### Task objective
Match the word "Biology". Return each line of the data below where it appears.
BEGIN Information provided
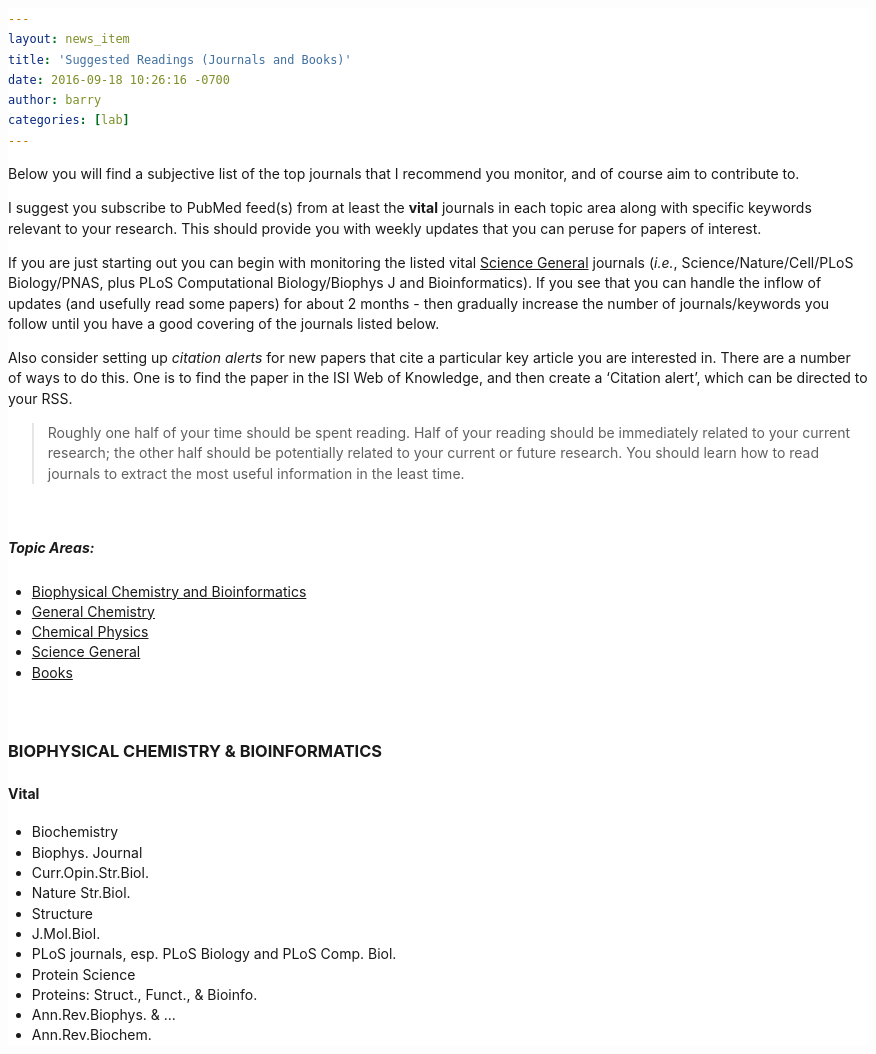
 ```yaml
---
layout: news_item
title: 'Suggested Readings (Journals and Books)'
date: 2016-09-18 10:26:16 -0700
author: barry
categories: [lab]
---
```


Below you will find a subjective list of the top journals that I recommend you monitor, and of course aim to contribute to.  

I suggest you subscribe to PubMed feed(s) from at least the **vital** journals in each topic area along with specific keywords relevant to your research. This should provide you with weekly updates that you can peruse for papers of interest.  

If you are just starting out you can begin with monitoring the listed vital [Science General](#science-general) journals (*i.e.*, Science/Nature/Cell/PLoS Biology/PNAS, plus PLoS Computational Biology/Biophys J and Bioinformatics). If you see that you can handle the inflow of updates (and usefully read some papers) for about 2 months - then gradually increase the number of journals/keywords you follow until you have a good covering of the journals listed below.

Also consider setting up *citation alerts* for new papers that cite a particular key article you are interested in. There are a number of ways to do this. One is to find the paper in the ISI Web of Knowledge, and then create a ‘Citation alert’, which can be directed to your RSS.

> Roughly one half of your time should be spent reading. Half of your reading should be immediately related to your current research; the other half should be potentially related to your current or future research. You should learn how to read journals to extract the most useful information in the least time.

<br />

##### Topic Areas:
- [Biophysical Chemistry and Bioinformatics](#biophysical-chemistry--bioinformatics)
- [General Chemistry](#general-chemistry)
- [Chemical Physics](#chemical-physics)
- [Science General](#science-general)
- [Books](#suggested-molecular-biophysics-books)

<br />

### BIOPHYSICAL CHEMISTRY & BIOINFORMATICS

#### Vital
- Biochemistry  
- Biophys. Journal  
- Curr.Opin.Str.Biol.  
- Nature Str.Biol.  
- Structure  
- J.Mol.Biol.  
- PLoS journals, esp. PLoS Biology and PLoS Comp. Biol.  
- Protein Science  
- Proteins: Struct., Funct., & Bioinfo.  
- Ann.Rev.Biophys. & ...  
- Ann.Rev.Biochem.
END Information provided
### Response below
If you are just starting out you can begin with monitoring the listed vital [Science General](#science-general) journals (*i.e.*, Science/Nature/Cell/PLoS Biology/PNAS, plus PLoS Computational Biology/Biophys J and Bioinformatics). If you see that you can handle the inflow of updates (and usefully read some papers) for about 2 months - then gradually increase the number of journals/keywords you follow until you have a good covering of the journals listed below.
- PLoS journals, esp. PLoS Biology and PLoS Comp. Biol.  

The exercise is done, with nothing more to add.